Thursday, March 06, 2008

COMMENT: What would Melanie Phillips make of this?


Tabloid columnist Melanie Phillips was so quick to condemn the Archbishop of Canterbury for his comments on sharia.

(Then again, so were many others including Dr Tariq Ramadan).

During a recent appearance on Stephen Crittenden's Religion Report, Mel ranted and raved on about how sharia is oh soooo nasty to those poor oppressed Muslim women.

Now I must say that I agree with her to the extent that she says that in many instances sharia courts are used in a manner which, at the very least, discriminates against women. But mad Mel didn't stop there.
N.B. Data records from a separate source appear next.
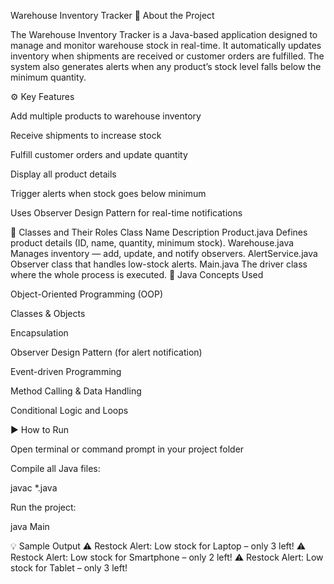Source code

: Warehouse Inventory Tracker
📘 About the Project

The Warehouse Inventory Tracker is a Java-based application designed to manage and monitor warehouse stock in real-time.
It automatically updates inventory when shipments are received or customer orders are fulfilled.
The system also generates alerts when any product’s stock level falls below the minimum quantity.

⚙️ Key Features

Add multiple products to warehouse inventory

Receive shipments to increase stock

Fulfill customer orders and update quantity

Display all product details

Trigger alerts when stock goes below minimum

Uses Observer Design Pattern for real-time notifications

🧩 Classes and Their Roles
Class Name	Description
Product.java	Defines product details (ID, name, quantity, minimum stock).
Warehouse.java	Manages inventory — add, update, and notify observers.
AlertService.java	Observer class that handles low-stock alerts.
Main.java	The driver class where the whole process is executed.
🧠 Java Concepts Used

Object-Oriented Programming (OOP)

Classes & Objects

Encapsulation

Observer Design Pattern (for alert notification)

Event-driven Programming

Method Calling & Data Handling

Conditional Logic and Loops

▶️ How to Run

Open terminal or command prompt in your project folder

Compile all Java files:

javac *.java


Run the project:

java Main

💡 Sample Output
⚠️ Restock Alert: Low stock for Laptop – only 3 left!
⚠️ Restock Alert: Low stock for Smartphone – only 2 left!
⚠️ Restock Alert: Low stock for Tablet – only 3 left!
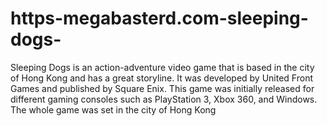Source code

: # https-megabasterd.com-sleeping-dogs-
Sleeping Dogs is an action-adventure video game that is based in the city of Hong Kong and has a great storyline. It was developed by United Front Games and published by Square Enix. This game was initially released for different gaming consoles such as PlayStation 3, Xbox 360, and Windows. The whole game was set in the city of Hong Kong
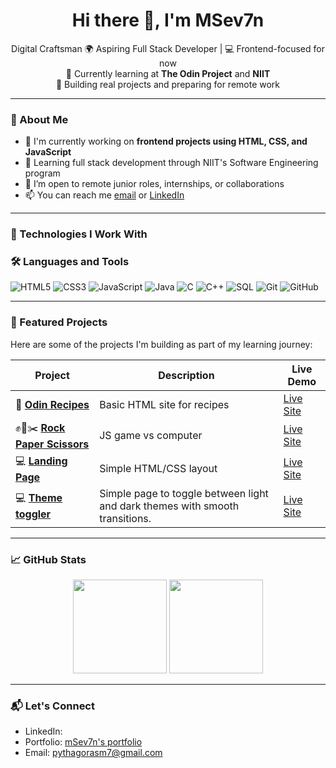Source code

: <h1 align="center">Hi there 👋, I'm MSev7n</h1>

<p align="center">
  Digital Craftsman
  🌍 Aspiring Full Stack Developer | 💻 Frontend-focused for now  
  <br />
  🚀 Currently learning at <strong>The Odin Project</strong> and <strong>NIIT</strong>  
  <br />
  🔧 Building real projects and preparing for remote work
</p>

---

### 🧠 About Me

- 🔭 I'm currently working on **frontend projects using HTML, CSS, and JavaScript**
- 🌱 Learning full stack development through NIIT's Software Engineering program
- 🤝 I’m open to remote junior roles, internships, or collaborations
- 📫 You can reach me [email](mailto:pythagorasm7@gmail.com) or [LinkedIn](#)

---

### 🔧 Technologies I Work With

### 🛠️ Languages and Tools

![HTML5](https://img.shields.io/badge/HTML5-E34F26?style=flat&logo=html5&logoColor=white)
![CSS3](https://img.shields.io/badge/CSS3-1572B6?style=flat&logo=css3&logoColor=white)
![JavaScript](https://img.shields.io/badge/JavaScript-F7DF1E?style=flat&logo=javascript&logoColor=black)
![Java](https://img.shields.io/badge/Java-007396?style=flat&logo=java&logoColor=white)
![C](https://img.shields.io/badge/C-00599C?style=flat&logo=c&logoColor=white)
![C++](https://img.shields.io/badge/C++-00599C?style=flat&logo=c%2B%2B&logoColor=white)
![SQL](https://img.shields.io/badge/SQL-4479A1?style=flat&logo=postgresql&logoColor=white)
![Git](https://img.shields.io/badge/Git-F05032?style=flat&logo=git&logoColor=white)
![GitHub](https://img.shields.io/badge/GitHub-181717?style=flat&logo=github&logoColor=white)


---

### 📂 Featured Projects

Here are some of the projects I'm building as part of my learning journey:

| Project | Description | Live Demo |
|--------|-------------|-----------|
| 🍲 **[Odin Recipes](https://github.com/mSev7n/odin-recipes)** | Basic HTML site for recipes | [Live Site](https://msev7n.github.io/odin-recipes/) |
| ✊📄✂️ **[Rock Paper Scissors](https://github.com/mSev7n/rps)** | JS game vs computer | [Live Site](https://msev7n.github.io/RPS/) |
| 💻 **[Landing Page](https://github.com/mSev7n/odin-landing-page)** | Simple HTML/CSS layout | [Live Site](https://msev7n.github.io/odin-landing-page/) |
| 💻 **[Theme toggler](https://github.com/mSev7n/theme_switcher)** | Simple page to toggle between light and dark themes with smooth transitions. | [Live Site](https://msev7n.github.io/theme_switcher/) |

---

### 📈 GitHub Stats

<p align="center">
  <img src="https://github-readme-stats.vercel.app/api?username=mSev7n&show_icons=true&theme=default" height="150"/>
  <img src="https://github-readme-stats.vercel.app/api/top-langs/?username=mSev7n&layout=compact&theme=default" height="150"/>
</p>

---

### 📬 Let's Connect

- LinkedIn: 
- Portfolio: [mSev7n's portfolio](https://msev7n.github.io/Portfolio-project/)
- Email: [pythagorasm7@gmail.com](mailto:pythagorasm7@gmail.com)



<!--
**mSev7n/mSev7n** is a ✨ _special_ ✨ repository because its `README.md` (this file) appears on your GitHub profile.

Here are some ideas to get you started:

- 🔭 I’m currently working on ...
- 🌱 I’m currently learning ...
- 👯 I’m looking to collaborate on ...
- 🤔 I’m looking for help with ...
- 💬 Ask me about ...
- 📫 How to reach me: ...
- 😄 Pronouns: ...
- ⚡ Fun fact: ...
-->

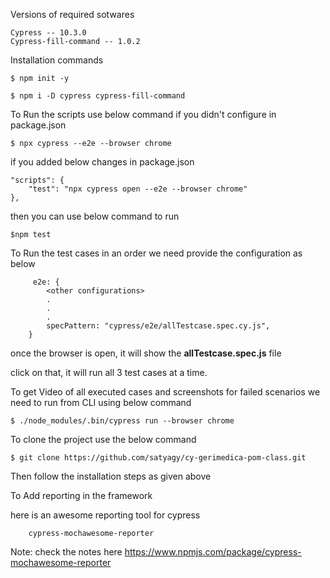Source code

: Versions of required sotwares

    Cypress -- 10.3.0
    Cypress-fill-command -- 1.0.2

Installation commands

    $ npm init -y

    $ npm i -D cypress cypress-fill-command

To Run the scripts use below command if you didn't configure in package.json

    $ npx cypress --e2e --browser chrome

if you added below changes in package.json 

    "scripts": {
        "test": "npx cypress open --e2e --browser chrome"
    },

then you can use below command to run

    $npm test

To Run the test cases in an order we need provide the configuration as below

         e2e: {
            <other configurations>
            .
            .
            .
            specPattern: "cypress/e2e/allTestcase.spec.cy.js",
        }

once the browser is open, it will show the **allTestcase.spec.js** file

click on that, it will run all 3 test cases at a time.


To get Video of all executed cases and screenshots for failed scenarios we need to run from CLI using below command 

    $ ./node_modules/.bin/cypress run --browser chrome


To clone the project use the below command

    $ git clone https://github.com/satyagy/cy-gerimedica-pom-class.git

Then follow the installation steps as given above



To Add reporting in the framework

here is an awesome reporting tool for cypress 

        cypress-mochawesome-reporter

Note: check the notes here https://www.npmjs.com/package/cypress-mochawesome-reporter
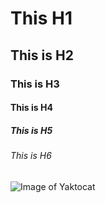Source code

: # This H1
## This is H2
### This is H3
#### This is H4
##### This is H5
###### This is H6
![Image of Yaktocat](https://octodex.github.com/images/yaktocat.png)
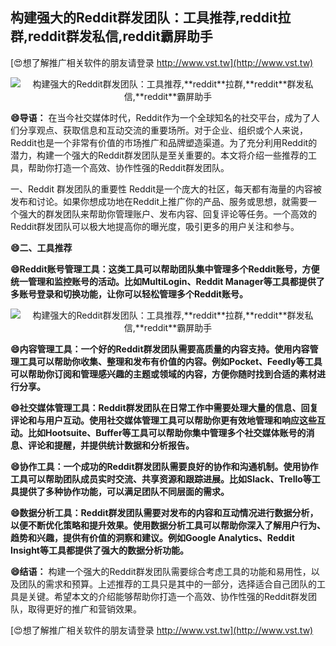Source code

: ## **构建强大的Reddit群发团队：工具推荐,**reddit**拉群,**reddit**群发私信,**reddit**霸屏助手**

[😍想了解推广相关软件的朋友请登录 http://www.vst.tw](http://www.vst.tw)

 <center><img src="https://vst.tw/MP4/tuiguang/png/4.png" alt="构建强大的Reddit群发团队：工具推荐,**reddit**拉群,**reddit**群发私信,**reddit**霸屏助手"></center>

**😄导语：**
在当今社交媒体时代，Reddit作为一个全球知名的社交平台，成为了人们分享观点、获取信息和互动交流的重要场所。对于企业、组织或个人来说，Reddit也是一个非常有价值的市场推广和品牌塑造渠道。为了充分利用Reddit的潜力，构建一个强大的Reddit群发团队是至关重要的。本文将介绍一些推荐的工具，帮助你打造一个高效、协作性强的Reddit群发团队。

一、Reddit 群发团队的重要性
Reddit是一个庞大的社区，每天都有海量的内容被发布和讨论。如果你想成功地在Reddit上推广你的产品、服务或思想，就需要一个强大的群发团队来帮助你管理账户、发布内容、回复评论等任务。一个高效的Reddit群发团队可以极大地提高你的曝光度，吸引更多的用户关注和参与。

**😄二、工具推荐**

**😄Reddit账号管理工具：这类工具可以帮助团队集中管理多个Reddit账号，方便统一管理和监控账号的活动。比如MultiLogin、Reddit Manager等工具都提供了多账号登录和切换功能，让你可以轻松管理多个Reddit账号。**

 <center><img src="https://vst.tw/MP4/tuiguang/png/1.png" alt="构建强大的Reddit群发团队：工具推荐,**reddit**拉群,**reddit**群发私信,**reddit**霸屏助手"></center>

**😄内容管理工具：一个好的Reddit群发团队需要高质量的内容支持。使用内容管理工具可以帮助你收集、整理和发布有价值的内容。例如Pocket、Feedly等工具可以帮助你订阅和管理感兴趣的主题或领域的内容，方便你随时找到合适的素材进行分享。**

**😄社交媒体管理工具：Reddit群发团队在日常工作中需要处理大量的信息、回复评论和与用户互动。使用社交媒体管理工具可以帮助你更有效地管理和响应这些互动。比如Hootsuite、Buffer等工具可以帮助你集中管理多个社交媒体账号的消息、评论和提醒，并提供统计数据和分析报告。**

**😄协作工具：一个成功的Reddit群发团队需要良好的协作和沟通机制。使用协作工具可以帮助团队成员实时交流、共享资源和跟踪进展。比如Slack、Trello等工具提供了多种协作功能，可以满足团队不同层面的需求。**

**😄数据分析工具：Reddit群发团队需要对发布的内容和互动情况进行数据分析，以便不断优化策略和提升效果。使用数据分析工具可以帮助你深入了解用户行为、趋势和兴趣，提供有价值的洞察和建议。例如Google Analytics、Reddit Insight等工具都提供了强大的数据分析功能。**

**😄结语：**
构建一个强大的Reddit群发团队需要综合考虑工具的功能和易用性，以及团队的需求和预算。上述推荐的工具只是其中的一部分，选择适合自己团队的工具是关键。希望本文的介绍能够帮助你打造一个高效、协作性强的Reddit群发团队，取得更好的推广和营销效果。

[😍想了解推广相关软件的朋友请登录 http://www.vst.tw](http://www.vst.tw)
She actually said that such discriminatory practices were rooted within Islamic theology itself.

Further, she attributed cultural practices like arranged (often forced) marriages to Islamic theology.

The Archbishop made it clear in his lecture that the comments he makes concerning sharia courts and Islamic sacred law would equally apply to rabbinical courts and Jewish sacred law. Conveniently, Mel glosses over that point. Perhaps she expects Muslims to be critical of their sacred law whilst refusing to be critical of her own. A case of "do as I say but not as I do" perhaps?

The fact is that so many of the difficult issues concerning sharia courts and their interaction with civil and secular law are equally present in Jewish sacred law. In saying this, I am not suggesting that Orthodox Jews should not have the right to practise their sacred law or to have their affairs determined by courts of their choosing. Nor am I suggesting that oppression of women is central to Judaism or any other faith.

Rather, my point is that the clash of jurisdictions is present in many many civil societies where religious and secular law must interact.

This includes the civil society of the world's only Jewish state. Writing in Haaretz, Tamar Rotem discusses the dangers of extending the limits of rabbinical courts in Israel ...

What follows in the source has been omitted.